I'm sitting here, watching the Interpreter and my mind wanders. I've been driving around here, in the "Old Downtown" area, with its pre-Emancipation houses and Victorians. I told S.O. when we first got here that I'd rather live in a new house--less maintenance and all that. But I know now that's not true. What is it that prevents me from knowing my own truths for so long.
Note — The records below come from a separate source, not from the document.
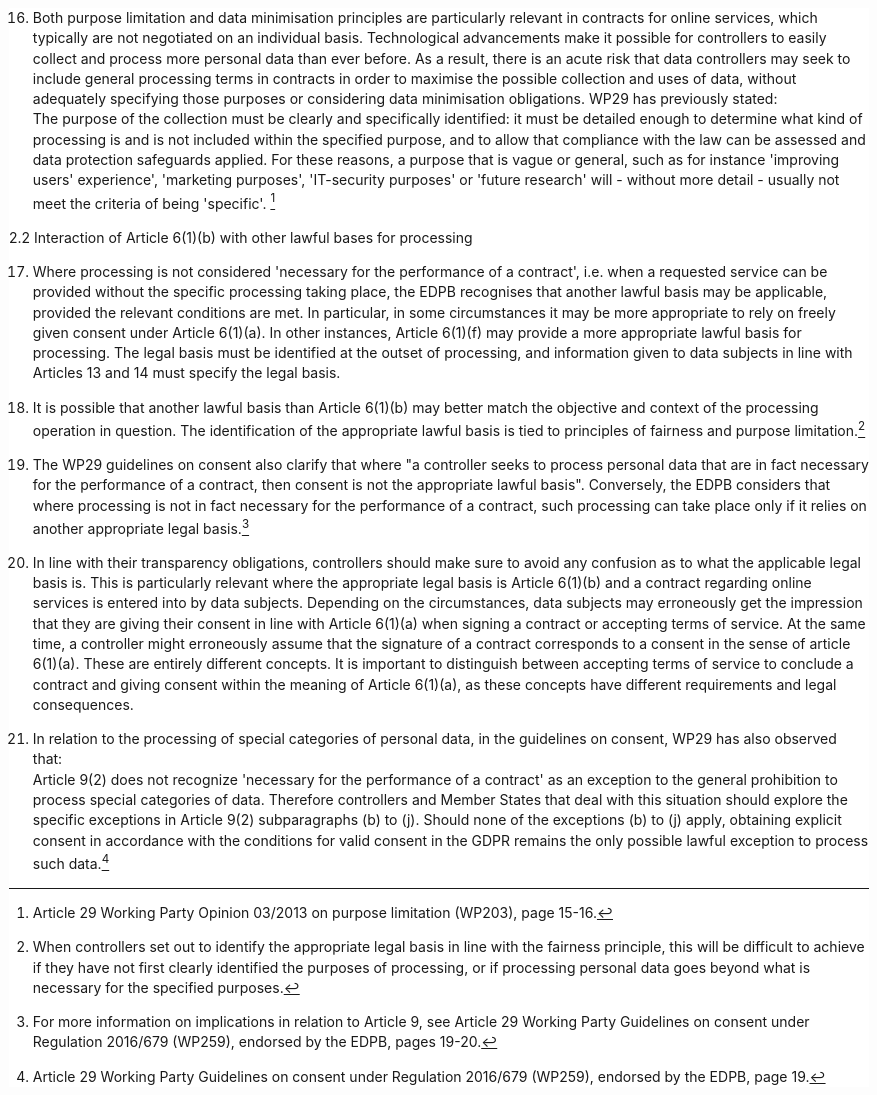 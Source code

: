 16. Both purpose limitation and data minimisation principles are particularly relevant in contracts for online services, which typically are not negotiated on an individual basis. Technological advancements make it possible for controllers to easily collect and process more personal data than ever before. As a result, there is an acute risk that data controllers may seek to include general processing terms in contracts in order to maximise the possible collection and uses of data, without adequately specifying those purposes or considering data minimisation obligations. WP29 has previously stated:   
The purpose of the collection must be clearly and specifically identified: it must be detailed enough to determine what kind of processing is and is not included within the specified purpose, and to allow that compliance with the law can be assessed and data protection safeguards applied. For these reasons, a purpose that is vague or general, such as for instance 'improving users' experience', 'marketing purposes', 'IT-security purposes' or 'future research' will - without more detail - usually not meet the criteria of being 'specific'. [^12]

2.2 Interaction of Article 6(1)(b) with other lawful bases for processing 

17. Where processing is not considered 'necessary for the performance of a contract', i.e. when a requested service can be provided without the specific processing taking place, the EDPB recognises that another lawful basis may be applicable, provided the relevant conditions are met. In particular, in some circumstances it may be more appropriate to rely on freely given consent under Article 6(1)(a). In other instances, Article 6(1)(f) may provide a more appropriate lawful basis for processing. The legal basis must be identified at the outset of processing, and information given to data subjects in line with Articles 13 and 14 must specify the legal basis. 

18. It is possible that another lawful basis than Article 6(1)(b) may better match the objective and context of the processing operation in question. The identification of the appropriate lawful basis is tied to principles of fairness and purpose limitation.[^13]

19. The WP29 guidelines on consent also clarify that where "a controller seeks to process personal data that are in fact necessary for the performance of a contract, then consent is not the appropriate lawful basis". Conversely, the EDPB considers that where processing is not in fact necessary for the performance of a contract, such processing can take place only if it relies on another appropriate legal basis.[^14]

20. In line with their transparency obligations, controllers should make sure to avoid any confusion as to what the applicable legal basis is. This is particularly relevant where the appropriate legal basis is Article 6(1)(b) and a contract regarding online services is entered into by data subjects. Depending on the circumstances, data subjects may erroneously get the impression that they are giving their consent in line with Article 6(1)(a) when signing a contract or accepting terms of service. At the same time, a controller might erroneously assume that the signature of a contract corresponds to a consent in the sense of article 6(1)(a). These are entirely different concepts. It is important to distinguish between accepting terms of service to conclude a contract and giving consent within the meaning of Article 6(1)(a), as these concepts have different requirements and legal consequences. 

21. In relation to the processing of special categories of personal data, in the guidelines on consent, WP29 has also observed that:   
Article 9(2) does not recognize 'necessary for the performance of a contract' as an exception to the general prohibition to process special categories of data. Therefore controllers and Member States that deal with this situation should explore the specific exceptions in Article 9(2) subparagraphs (b) to (j). Should none of the exceptions (b) to (j) apply, obtaining explicit consent in accordance with the conditions for valid consent in the GDPR remains the only possible lawful exception to process such data.[^15]


[^1]: Regulation (EU) 2016/679 of the European Parliament and of the Council of 27 April 2016 on the protection of natural persons with regard to the processing of personal data and on the free movement of such data, and repealing Directive 95/46/EC (General Data Protection Regulation). 
[^2]: See also recital 44. 
[^3]: See for example Directive (EU) 2015/1535 of the European Parliament and of the Council, and Article 8 GDPR. 
[^4]: See Recital 18 of Directive 2000/31/EC of the European Parliament and of the Council of 8 June 2000 on certain legal aspects of information society services, in particular electronic commerce, in the Internal Market. 
[^5]: In this regard, controllers need to fulfil the transparency obligations set out in the GDPR. 
[^6]: Established under Article 68 GDPR. 
[^7]: Article 29 Working Party Opinion 06/2014 on the notion of legitimate interests of the data controller under Article 7 of Directive 95/46/EC (WP217). See in particular pages 11, 16, 17, 18 and 55. 
[^8]: Some personal data are expected to be private or only processed in certain ways, and data processing should not be surprising to the data subject. In the GDPR, the concept of 'reasonable expectations' is specifically referenced in recitals 47 and 50 in relation to Article 6(1)(f) and (4). 
[^9]: See Recital 38, which refers to children meriting specific protection with regard to their personal data as they may be less aware of the risks, consequences and safeguards concerned and their rights in relation to the processing of personal data. 
[^10]: A contractual term that has not been individually negotiated is unfair under the Unfair Contract Terms Directive "if, contrary to the requirement of good faith, it causes a significant imbalance in the parties' rights and obligations arising under the contract, to the detriment of the consumer". Like the transparency obligation in the GDPR, the Unfair Contract Terms Directive mandates the use of plain, intelligible language. Processing of personal data that is based on what is deemed to be an unfair term under the Unfair Contract Terms Directive, will generally not be consistent with the requirement under Article 5(1)(a) GDPR that processing is lawful and fair. 
[^11]: The GDPR applies to certain controllers outside the EEA; see Article 3 GDPR. 
[^12]: Article 29 Working Party Opinion 03/2013 on purpose limitation (WP203), page 15-16. 
[^13]: When controllers set out to identify the appropriate legal basis in line with the fairness principle, this will be difficult to achieve if they have not first clearly identified the purposes of processing, or if processing personal data goes beyond what is necessary for the specified purposes. 
[^14]: For more information on implications in relation to Article 9, see Article 29 Working Party Guidelines on consent under Regulation 2016/679 (WP259), endorsed by the EDPB, pages 19-20. 
[^15]: Article 29 Working Party Guidelines on consent under Regulation 2016/679 (WP259), endorsed by the EDPB, page 19. 
[^16]: The CJEU stated in Huber that "what is at issue is a concept [necessity] which has its own independent meaning in Community law and which must be interpreted in a manner which fully reflects the objective of that Directive, [Directive 95/46], as laid down in Article 1(1) thereof". CJEU, Case C‑524/06, Heinz Huber v Bundesrepublik Deutschland, 18 December 2008, para. 52. 
[^17]: See Articles 7 and 8 of the Charter of Fundamental Rights of the European Union 
[^18]: See EDPS Toolkit: Assessing the Necessity of Measures that limit the fundamental right to the protection of personal data, page 5. 
[^19]: In Schecke, the CJEU held that, when examining the necessity of processing personal data, the legislature needed to take into account alternative, less intrusive measures. CJEU, Joined Cases C‑92/09 and C‑93/09, Volker und Markus Schecke GbR and Hartmut Eifert v Land Hessen, 9. November 2010. This was repeated by the CJEU in the Rīgas case where it held that "As regards the condition relating to the necessity of processing personal data, it should be borne in mind that derogations and limitations in relation to the protection of personal data must apply only in so far as is strictly necessary". CJEU, Case C‑13/16, Valsts policijas Rīgas reģiona pārvaldes Kārtības policijas pārvalde v Rīgas pašvaldības SIA 'Rīgas satiksme', para. 30. A strict necessary test is required for any limitations on the exercise of the rights to privacy and to personal data protection with regard to the processing of personal data, see EDPS Toolkit: Assessing the Necessity of Measures that limit the fundamental right to the protection of personal data, page 7. 
[^20]: Article 29 Working Party Opinion 06/2014 on the notion of legitimate interests of the data controller under Article 7 of Directive 95/46/EC (WP217), page 16-17. 
[^21]: Ibid., page 17. 
[^22]: See Article 29 Working Party Guidelines on consent under Regulation 2016/679 (WP259), endorsed by the EDPB, page 31, in which it is stated that: "Under the GDPR, it is not possible to swap between one lawful basis and another." 
[^23]: Article 29 Working Party Opinion 06/2014 on the notion of legitimate interests of the data controller under Article 7 of Directive 95/46/EC (WP217) page 17-18. 
[^24]: If a contract is subsequently invalidated, it will impact the lawfulness (as understood in Article 5(1)(a)) of continued processing. However, it does not automatically imply that the choice of Article 6(1)(b) as the legal basis was incorrect.   
[^25]: Online services may also need to take into account Directive (EU) 2019/770 of the European Parliament and of the Council of 20 May 2019 on certain aspects concerning contracts for the supply of digital content and digital services (OJ L 136, 22.05.2019, p. 1), which will apply as from 1 January 2022. 
[^26]: Article 29 Working Party Opinion 06/2014 on the notion of legitimate interests of the data controller under Article 7 of Directive 95/46/EC (WP217), page 17. 
[^27]: See Recital 47, sixth sentence. 
[^28]: Article 29 Working Party Opinion 06/2014 on the notion of legitimate interests of the data controller under Article 7 of Directive 95/46/EC (WP217), page 17. 
[^29]: See Directive (EU) 2019/770 of the European Parliament and of the Council of 20 May 2019 on certain aspects concerning contracts for the supply of digital content and digital services. 
[^30]: Besides the fact that the use of personal data is regulated by the GDPR, there are additional reasons why processing of personal data is conceptually different from monetary payments. For example, money is countable, meaning that prices can be compared in a competitive market, and monetary payments can normally only be made with the data subject's involvement. Furthermore, personal data can be exploited by several services at the same time. Once control over one's personal data has been lost, that control may not necessarily be regained. 
[^31]: Article 29 Working Party Opinion 2/2010 on online behavioural advertising (WP171). 
[^32]: Article 29 Working Party Working Document 02/2013 providing guidance on obtaining consent for cookies (WP208). 
[^33]: See also Article 29 Working Party Guidelines on Automated individual decision-making and Profiling for the purposes of Regulation 2016/679 (WP251rev.01), endorsed by the EDPB, page 13. 
[^34]: Online services may also need to take into account Directive (EU) 2019/770 of the European Parliament and of the Council of 20 May 2019 on certain aspects concerning contracts for the supply of digital content and digital services (OJ L 136, 22.05.2019, p. 1), which will apply as from 1 January 2022.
What is it that I love about people spaces that are slightly funky? A little unkempt, maybe smelling a bit like damp earth and wood? Obviously, my past, the places I think of when I think of the home of my childhood. I know also that I like old houses because in some sense the decoration is already done, without putting a single picture or painting on the wall. The knowledge of lives is already contained in the nicks in the baseboards, the skewed door, the seventies tiles in the bathroom. Of course, the question is, how much is one willing to pay for this? When the furnace goes out? When the roof and windows need to be replaced? When you find out how much lead paint or asbestos is all around? When S.O. disagrees for perfectly valid reasons?

Another of my reasons for old rather than new can be very easily twisted. Old is a reminder of the impermanence of homes...and lives. A reminder of the necessity of not wasting your only life or putting too much emphasis on couches, curtains, pictures on a wall. Maybe if I was stronger in my beliefs, new or old house wouldn't matter so much. Maybe if I was stronger in my beliefs, I would be living my beliefs instead of playing them out in my head. I think about that a lot when it comes to A and living in the South. I'm no longer a Christian (haven't been for a long while) but not quite a Bhuddist. I need something stronger than a partial spiritual life to be a good mother for her.

This blog is perhaps a start at the living I had hoped for, and yet it's still filled with irony. A plays at my feet, having gotten up early from her nap. She is waiting for me to finish.